Saved entries:
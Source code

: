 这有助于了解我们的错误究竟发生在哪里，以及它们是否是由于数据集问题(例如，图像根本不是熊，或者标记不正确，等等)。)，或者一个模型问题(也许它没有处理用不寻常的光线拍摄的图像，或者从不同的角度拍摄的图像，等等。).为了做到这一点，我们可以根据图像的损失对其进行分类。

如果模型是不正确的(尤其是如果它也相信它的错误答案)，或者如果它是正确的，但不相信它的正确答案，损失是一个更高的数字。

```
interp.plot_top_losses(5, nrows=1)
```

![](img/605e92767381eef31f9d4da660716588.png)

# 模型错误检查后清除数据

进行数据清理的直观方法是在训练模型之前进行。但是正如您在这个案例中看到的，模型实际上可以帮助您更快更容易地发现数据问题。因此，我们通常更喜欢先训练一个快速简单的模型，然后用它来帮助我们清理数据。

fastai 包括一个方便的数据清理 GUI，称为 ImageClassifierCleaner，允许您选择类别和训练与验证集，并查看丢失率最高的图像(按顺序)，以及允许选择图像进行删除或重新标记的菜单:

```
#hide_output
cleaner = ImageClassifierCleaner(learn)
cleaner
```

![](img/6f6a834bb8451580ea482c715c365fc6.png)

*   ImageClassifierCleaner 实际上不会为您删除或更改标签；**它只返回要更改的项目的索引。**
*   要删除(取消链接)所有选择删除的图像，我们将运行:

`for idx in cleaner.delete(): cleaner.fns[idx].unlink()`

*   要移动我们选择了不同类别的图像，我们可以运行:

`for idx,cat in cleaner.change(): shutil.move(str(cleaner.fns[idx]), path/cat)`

**The problem:** I need each line above reproduced exactly.

**Answer:**
Source code

: 这有助于了解我们的错误究竟发生在哪里，以及它们是否是由于数据集问题(例如，图像根本不是熊，或者标记不正确，等等)。)，或者一个模型问题(也许它没有处理用不寻常的光线拍摄的图像，或者从不同的角度拍摄的图像，等等。).为了做到这一点，我们可以根据图像的损失对其进行分类。

如果模型是不正确的(尤其是如果它也相信它的错误答案)，或者如果它是正确的，但不相信它的正确答案，损失是一个更高的数字。

```
interp.plot_top_losses(5, nrows=1)
```

![](img/605e92767381eef31f9d4da660716588.png)

# 模型错误检查后清除数据

进行数据清理的直观方法是在训练模型之前进行。但是正如您在这个案例中看到的，模型实际上可以帮助您更快更容易地发现数据问题。因此，我们通常更喜欢先训练一个快速简单的模型，然后用它来帮助我们清理数据。

fastai 包括一个方便的数据清理 GUI，称为 ImageClassifierCleaner，允许您选择类别和训练与验证集，并查看丢失率最高的图像(按顺序)，以及允许选择图像进行删除或重新标记的菜单:

```
#hide_output
cleaner = ImageClassifierCleaner(learn)
cleaner
```

![](img/6f6a834bb8451580ea482c715c365fc6.png)

*   ImageClassifierCleaner 实际上不会为您删除或更改标签；**它只返回要更改的项目的索引。**
*   要删除(取消链接)所有选择删除的图像，我们将运行:

`for idx in cleaner.delete(): cleaner.fns[idx].unlink()`

*   要移动我们选择了不同类别的图像，我们可以运行:

`for idx,cat in cleaner.change(): shutil.move(str(cleaner.fns[idx]), path/cat)`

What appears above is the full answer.